Your Crawl Budget Is Limited

Did you know that your organization’s website has a crawl budget? It has nothing to do with finances or marketing spend. Crawl budget is the amount of time allotted for search engine spiders to spend crawling your site. It is a limited budget, too.

The more quickly and efficiently a spider can crawl your site, the more data it can gather in its limited time. But if your site is weighed down by bloated HTML, long trails of questionable JavaScript, or even redundant CSS, you are forcing spiders to spend precious time gathering less data than they otherwise could. On the other hand, clean code invites spiders to quickly move through your site and gather the maximum amount of data.

Algorithms Need to Understand Why

Indexing is just the first half of the equation. The second half is ranking. And in order for search engines to correctly rank, their algorithms need to understand ‘why’ a page exists. What does it have to offer? How is it useful to users? Getting to the ‘why’ of a page is heavily dependent on semantic HTML.

Clean semantic HTML helps algorithms understand indexed pages by providing:

  • Clarity – It helps algorithms tell the difference between things like primary headings and sidebars.
  • Accessibility – It indicates whether a website aligns with accessibility standards. Accessibility is becoming a higher priority for search engines, by the way.
  • Context – Paired with proper schema markup and lean code, clean semantic HTML provides the context that fuels things like which snippets and ‘people also ask’ boxes.

The better a search engine algorithm understands a page, the more accurately it can rank that page. Clean code plays a role in ensuring that a page is correctly understood.

Mobile-First Is the Standard

At Pixsan in San Diego, CA, clean code is an SEO and web development priority because of the realities of the mobile-first mindset.
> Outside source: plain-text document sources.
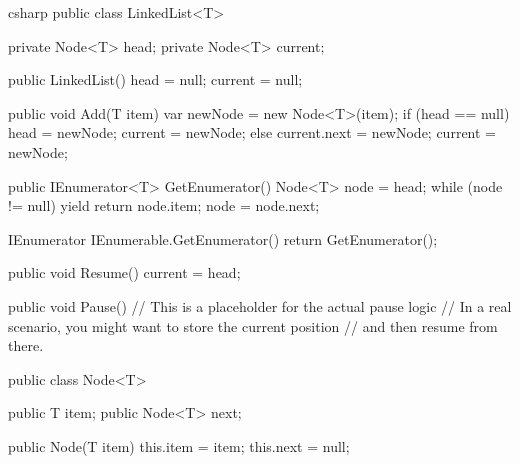 csharp
public class LinkedList<T>
{
    private Node<T> head;
    private Node<T> current;

    public LinkedList()
    {
        head = null;
        current = null;
    }

    public void Add(T item)
    {
        var newNode = new Node<T>(item);
        if (head == null)
        {
            head = newNode;
            current = newNode;
        }
        else
        {
            current.next = newNode;
            current = newNode;
        }
    }

    public IEnumerator<T> GetEnumerator()
    {
        Node<T> node = head;
        while (node != null)
        {
            yield return node.item;
            node = node.next;
        }
    }

    IEnumerator IEnumerable.GetEnumerator()
    {
        return GetEnumerator();
    }

    public void Resume()
    {
        current = head;
    }

    public void Pause()
    {
        // This is a placeholder for the actual pause logic
        // In a real scenario, you might want to store the current position
        // and then resume from there.
    }
}

public class Node<T>
{
    public T item;
    public Node<T> next;

    public Node(T item)
    {
        this.item = item;
        this.next = null;
    }
}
Years ago, Google announced it was developing a mobile-first index that would eventually become the standard. The search engine giant made good on its promise. Today, mobile-first is the indexing standard.

Websites with heavy back ends will struggle on mobile devices even if they work flawlessly on the desktop. Remember that mobile devices tend to have slower processors and are often tied to data limits.

Web development that prioritizes clean code also focuses on reducing render-blocking resources. Users see the important stuff more quickly, thereby reducing bounce rates and increasing both traffic and SEO authority.

Play the Long Game

Whether your organization handles web development in-house or contracts with a service provider, make sure you are playing the long game. The cumulative benefits of SEO build over time. Clean code lays the foundation by supporting efficient crawling, indexing, and mobile-first priorities.

If your website’s code is not as clean as it should be, make cleaning it up a priority. The time and effort will pay for itself in the long run.